La sanità è sempre al centro dell’attenzione quando si parla di tagli, ed il motivo, universalmente riconosciuto, è l’alto spreco di risorse.
Cercando di capire che cosa ha in mente lo stato, appare chiaro che l’idea che cerca di perseguire è ottimizzare l’uso delle risorse, cosa buona e giusta, il problema sta però nel definire quale sia l’uso ottimo della risorsa, e cioè definire degli standard ai quali il sistema sanitario dovrà adeguarsi a livello nazionale.
Ed è proprio qui dove, per quanto riguarda le prestazioni di riabilitazione, la discussione si è arenata.
Il testo dell’intesa tra Stato e regioni infatti cita:
Riduzione dei ricoveri di riabilitazione ad alto rischio di inappropriatezza
Si prevede un altro decreto ministeriale che individui i criteri di appropriatezza dei ricoveri di riabilitazione ospedaliera, con riferimento alla correlazione clinica del ricovero con la tipologia di evento acuto, alla distanza temporale tra il ricovero e l’evento acuto e, nei ricoveri non conseguenti ad evento acuto, alla tipologia di casistica potenzialmente inappropriata.
In pratica si è arrivati (forse) ad un accordo sulla metodologia per definire i criteri, se ne prende atto, e si rimanda il tutto al futuro.
Il succo di tutto è che in base all’evento che scatena la necessità di riabilitazione (che sia un trauma o una patologia) l’intervento dovrebbe essere gestito in base alla richiesta assistenziale globale del paziente, e quindi indirizzato verso la tipologia di struttura adatta.
Esistono tre gruppi di struttura/assistenza:
- Ambulatoriale – day hospital, dove l’intervento riabilitativo è limitato nel tempo della giornata, non ci sono complicazioni cliniche e non c’è necessità di degenza
- Ospedaliera, dove l’intervento riabilitativo è su più fronti e dove il punto di forza è l’equipe, l’assistenza è a 360° su 24h
- Lungodegenza, dove le criticità generali sono risolte, quindi l’assistenza dal punto di vista medico ed infermieristico è ridotta ma non è ancora stata recuperata una autonomia tale da permettere il rientro al domicilio
Ovviamente ognuna ha un costo diverso, con la degenza ospedaliera in testa e quella ambulatoriale in coda.

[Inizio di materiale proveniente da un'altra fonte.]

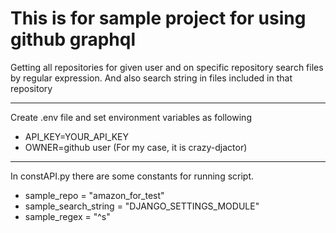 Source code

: <h1> This is for sample project for using github graphql</h1>

Getting all repositories for given user and on specific repository search files by regular expression.
And also search string in files included in that repository

*****
Create .env file and set environment variables as following
* API_KEY=YOUR_API_KEY
* OWNER=github user (For my case, it is crazy-djactor)

*****
In constAPI.py there are some constants for running script. 

* sample_repo = "amazon_for_test" 
* sample_search_string = "DJANGO_SETTINGS_MODULE"
* sample_regex = "^s"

Quando si parla di “inappropriatezza” si parla quindi di un paziente che per le sue esigenze è inserito nel contesto riabilitativo sbagliato, che solitamente è quello ospedaliero, con il risultato che non solo si va a spendere più del necessario, ma si occupa senza un motivo valido un posto che potrebbe e dovrebbe sfruttare un’altra persona con delle esigenze più “appropriate” al contesto ospedaliero.
Ma la domanda rimane, è possibile risparmiare in questo modo? Sicuramente si, ma comunque il risparmio che si avrebbe (stimato in 89 milioni di euro) è marginale rispetto ai reali sprechi in campo sanitario. I problemi per la popolazione sono due:
- Nella testa del governo si fa la legge ed i risultati sono immediati, quindi io ti do’ meno soldi e tu mantieni lo stesso servizio. Ma l’ottimizzazione del servizio richiede tempo (e volontà), mentre i tagli sono immediati. E per fare quadrare i conti, si riduce il servizio.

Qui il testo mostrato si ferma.